DATA LISTING =
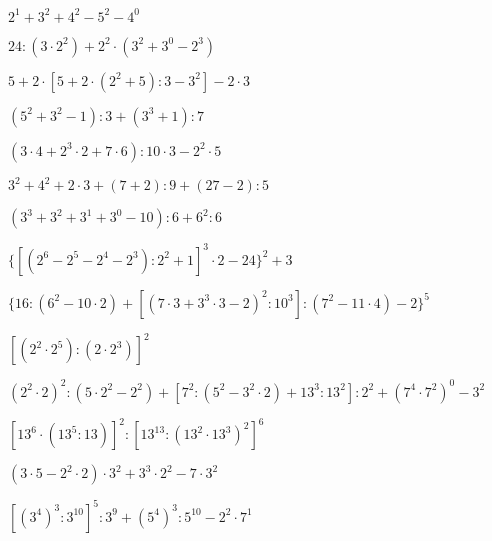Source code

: \begin{esercizio} %
\(2^1+3^2+4^2-5^2-4^0\) 
\end{esercizio}
\begin{esercizio} %
\(24:(3\cdot2^2)+2^2\cdot(3^2+3^0-2^3)\) 
\end{esercizio}
\begin{esercizio} %
\(5+2\cdot[5+2\cdot(2^2+5):3-3^2]-2\cdot3\) 
\end{esercizio}
\begin{esercizio} %
\((5^2+3^2-1):3+(3^3+1):7\) 
\end{esercizio}
\begin{esercizio} %
\((3\cdot4+2^3\cdot2+7\cdot6):10\cdot3-2^2\cdot5\) 
\end{esercizio}
\begin{esercizio} %
\(3^2+4^2+2\cdot3+(7+2):9+(27-2):5\) 
\end{esercizio}
\begin{esercizio} %
\((3^3+3^2+3^1+3^0-10):6+6^2:6\) 
\end{esercizio}
\begin{esercizio} %
\(\{[(2^6-2^5-2^4-2^3):2^2+1]^3\cdot2-24\}^2+3\) 
\end{esercizio}
\begin{esercizio} %
\(\{16:(6^2-10\cdot2)+[(7\cdot3+3^3\cdot3-2)^2:10^3]:(7^2-11\cdot4)-2\}^5\)
\end{esercizio}
\begin{esercizio} %
\([(2^2\cdot2^5):(2\cdot2^3)]^2\) 
\end{esercizio}
\begin{esercizio} %
\((2^2\cdot2)^2:(5\cdot2^2-2^2)+[7^2:(5^2-3^2\cdot2)+13^3:13^2]:2^2+(7^4\cdot7
^2)^0-3^2\) 
\end{esercizio}
\begin{esercizio} %
\([13^6\cdot(13^5:13)]^2:[13^{13}:(13^2\cdot13^3)^2]^6\) 
\end{esercizio}
\begin{esercizio} %
\((3\cdot5-2^2\cdot2)\cdot3^2+3^3\cdot2^2-7\cdot3^2\) 
\end{esercizio}
\begin{esercizio} %
\([(3^4)^3:3^{10}]^5:3^9+(5^4)^3:5^{10}-2^2\cdot7^1\) 
\end{esercizio}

WHAT YOU SHOULD DO =
The answer should contain every line of the material exactly as written and no pictures.

RESPONSE BOX =
Source code

: \begin{esercizio} %
\(2^1+3^2+4^2-5^2-4^0\) 
\end{esercizio}
\begin{esercizio} %
\(24:(3\cdot2^2)+2^2\cdot(3^2+3^0-2^3)\) 
\end{esercizio}
\begin{esercizio} %
\(5+2\cdot[5+2\cdot(2^2+5):3-3^2]-2\cdot3\) 
\end{esercizio}
\begin{esercizio} %
\((5^2+3^2-1):3+(3^3+1):7\) 
\end{esercizio}
\begin{esercizio} %
\((3\cdot4+2^3\cdot2+7\cdot6):10\cdot3-2^2\cdot5\) 
\end{esercizio}
\begin{esercizio} %
\(3^2+4^2+2\cdot3+(7+2):9+(27-2):5\) 
\end{esercizio}
\begin{esercizio} %
\((3^3+3^2+3^1+3^0-10):6+6^2:6\) 
\end{esercizio}
\begin{esercizio} %
\(\{[(2^6-2^5-2^4-2^3):2^2+1]^3\cdot2-24\}^2+3\) 
\end{esercizio}
\begin{esercizio} %
\(\{16:(6^2-10\cdot2)+[(7\cdot3+3^3\cdot3-2)^2:10^3]:(7^2-11\cdot4)-2\}^5\)
\end{esercizio}
\begin{esercizio} %
\([(2^2\cdot2^5):(2\cdot2^3)]^2\) 
\end{esercizio}
\begin{esercizio} %
\((2^2\cdot2)^2:(5\cdot2^2-2^2)+[7^2:(5^2-3^2\cdot2)+13^3:13^2]:2^2+(7^4\cdot7
^2)^0-3^2\) 
\end{esercizio}
\begin{esercizio} %
\([13^6\cdot(13^5:13)]^2:[13^{13}:(13^2\cdot13^3)^2]^6\) 
\end{esercizio}
\begin{esercizio} %
\((3\cdot5-2^2\cdot2)\cdot3^2+3^3\cdot2^2-7\cdot3^2\) 
\end{esercizio}
\begin{esercizio} %
\([(3^4)^3:3^{10}]^5:3^9+(5^4)^3:5^{10}-2^2\cdot7^1\) 
\end{esercizio}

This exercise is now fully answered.